It’s a diet trend endorsed by everyone from Hollywood celebrities to Rishi Sunak, but intermittent fasting doesn’t work for everyone.
Now scientists say they’ve found a way to boost its effects: by focusing on what you eat, rather than when you eat.
Specifically, a group of American researchers discovered that the diet is only effective for losing weight and stabilizing blood sugar when people who follow it consume fewer calories than they need.
In other words, the amount of calories you consume matters more than the timing.
Obese people who maintained a 10-hour eating window, from 8 a.m. to 6 p.m., eating most of their calories in the morning, lost 2.3 kg (5.1 lb) on average over 12 weeks.
Jennifer Aniston, Chris Pratt and Kourtney Kardashian are among the Hollywood celebrities who have embraced the trend since it rose to fame in the early 2010s. But despite numerous studies suggesting it works, experts remain divided over its effectiveness and potential long-term health impacts.
For comparison, volunteers who ate between 8 a.m. and midnight, consuming most of their calories in the evening, lost 2.6 kg (5.7 lbs).
Both groups of volunteers followed an expert-recommended diet that included a balance of fruits and vegetables, whole grains and no junk food, with little saturated fat.
Nisa Maruthur, co-author of the study and associate professor of medicine at Johns Hopkins University, said: “It makes us think that people who benefit from time-restricted eating (i.e. lose weight) are probably doing so because they are eating fewer calories because their time window is shorter, rather than because of anything else.”
Jennifer Anniston, Chris Pratt and Kourtney Kardashian are among the Hollywood celebrities who have embraced the fasting trend since it rose to fame in the early 2010s.
But despite numerous studies suggesting it works, experts remain divided over its effectiveness and potential long-term health impacts.
Some argue that fasting individuals often end up consuming a relatively large amount of food in one sitting, meaning they do not cut back on calories, a known way to combat obesity.
Even they warn that it can increase the risk of strokes, heart attacks or premature death.
The researchers analyzed data from 41 participants, aged 59 and with an average BMI of 36.
At the beginning of the study, researchers assessed participants’ activity history and level to estimate baseline caloric needs.
Participants received prepared meals with identical macronutrient and micronutrient compositions.
They ate the same amount of calories daily throughout the study.

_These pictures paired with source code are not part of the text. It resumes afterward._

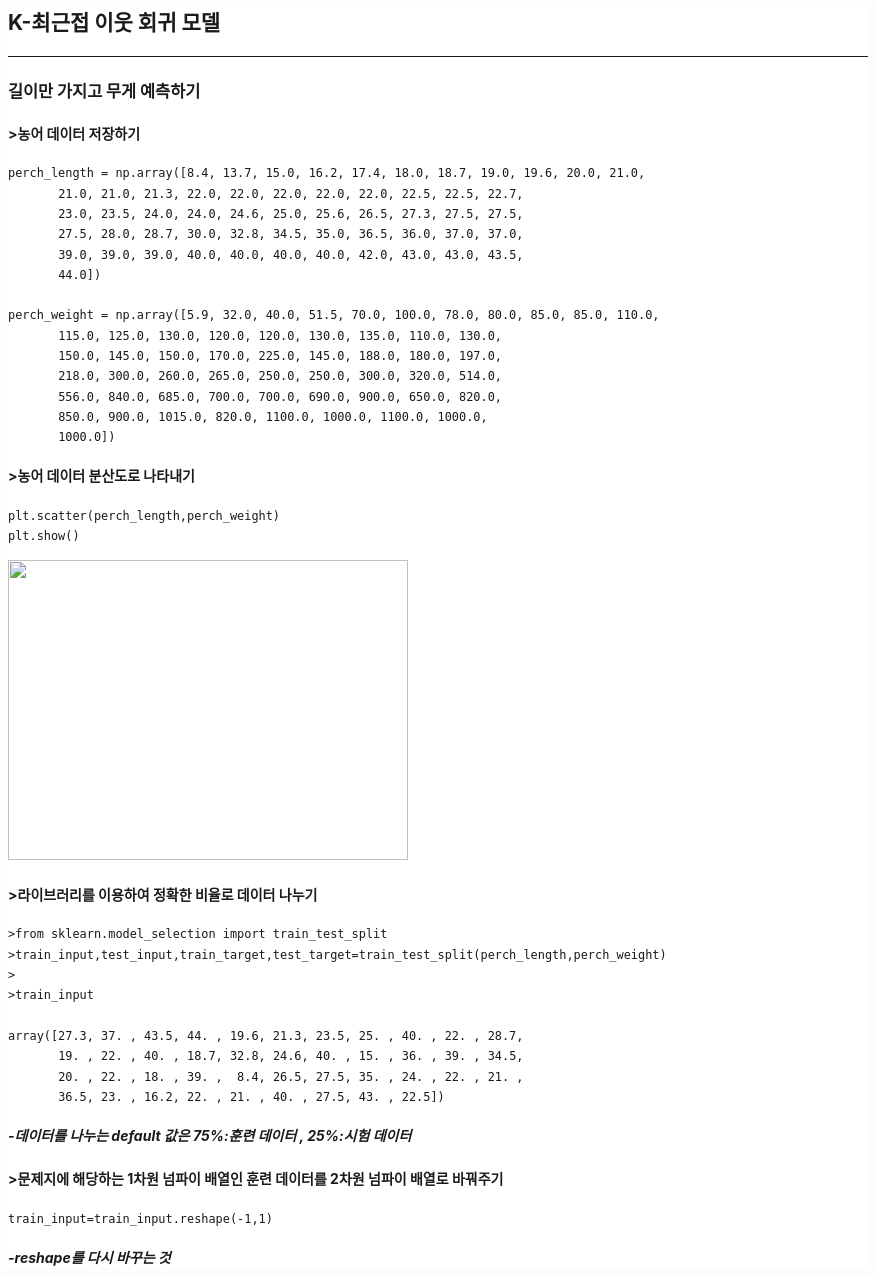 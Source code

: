 ## K-최근접 이웃 회귀 모델
----------
### 길이만 가지고 무게 예측하기

#### >농어 데이터 저장하기
```
perch_length = np.array([8.4, 13.7, 15.0, 16.2, 17.4, 18.0, 18.7, 19.0, 19.6, 20.0, 21.0,
       21.0, 21.0, 21.3, 22.0, 22.0, 22.0, 22.0, 22.0, 22.5, 22.5, 22.7,
       23.0, 23.5, 24.0, 24.0, 24.6, 25.0, 25.6, 26.5, 27.3, 27.5, 27.5,
       27.5, 28.0, 28.7, 30.0, 32.8, 34.5, 35.0, 36.5, 36.0, 37.0, 37.0,
       39.0, 39.0, 39.0, 40.0, 40.0, 40.0, 40.0, 42.0, 43.0, 43.0, 43.5,
       44.0])

perch_weight = np.array([5.9, 32.0, 40.0, 51.5, 70.0, 100.0, 78.0, 80.0, 85.0, 85.0, 110.0,
       115.0, 125.0, 130.0, 120.0, 120.0, 130.0, 135.0, 110.0, 130.0,
       150.0, 145.0, 150.0, 170.0, 225.0, 145.0, 188.0, 180.0, 197.0,
       218.0, 300.0, 260.0, 265.0, 250.0, 250.0, 300.0, 320.0, 514.0,
       556.0, 840.0, 685.0, 700.0, 700.0, 690.0, 900.0, 650.0, 820.0,
       850.0, 900.0, 1015.0, 820.0, 1100.0, 1000.0, 1100.0, 1000.0,
       1000.0])
```

#### >농어 데이터 분산도로 나타내기
```
plt.scatter(perch_length,perch_weight)
plt.show()
```
<img src="https://img1.daumcdn.net/thumb/R1280x0/?scode=mtistory2&fname=https%3A%2F%2Fblog.kakaocdn.net%2Fdn%2FLygew%2FbtrbGAW6Tyd%2FS36rSGqM8KP0GAElPPkaJk%2Fimg.png" width="400px" height="300px" ></img>

#### >라이브러리를 이용하여 정확한 비율로 데이터 나누기

```
>from sklearn.model_selection import train_test_split
>train_input,test_input,train_target,test_target=train_test_split(perch_length,perch_weight)
>
>train_input 

array([27.3, 37. , 43.5, 44. , 19.6, 21.3, 23.5, 25. , 40. , 22. , 28.7,
       19. , 22. , 40. , 18.7, 32.8, 24.6, 40. , 15. , 36. , 39. , 34.5,
       20. , 22. , 18. , 39. ,  8.4, 26.5, 27.5, 35. , 24. , 22. , 21. ,
       36.5, 23. , 16.2, 22. , 21. , 40. , 27.5, 43. , 22.5])
```
##### -데이터를 나누는 default 값은 75%:훈련 데이터 , 25%:시험 데이터


#### >문제지에 해당하는 1차원 넘파이 배열인 훈련 데이터를 2차원 넘파이 배열로 바꿔주기

```
train_input=train_input.reshape(-1,1)
```
##### -reshape를 다시 바꾸는 것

During feeding windows, the trial did not limit beverages if they were calorie-free and caffeine-free.
Participants were also allowed to drink one cup of coffee, one diet soda and one alcoholic beverage per day. Outside of designated time periods, they were only allowed to drink water.
After 12 weeks, the scientists also found no real differences in fasting glucose, waist circumference, blood pressure or lipid levels.
Writing in the diary Annals of Internal MedicineThe researchers said: ‘Time-restricted eating did not reduce weight or improve glucose homeostasis relative to a habitual eating pattern.
‘This suggests that any effects of time-restricted feeding on weight in previous studies may be due to reductions in caloric intake.’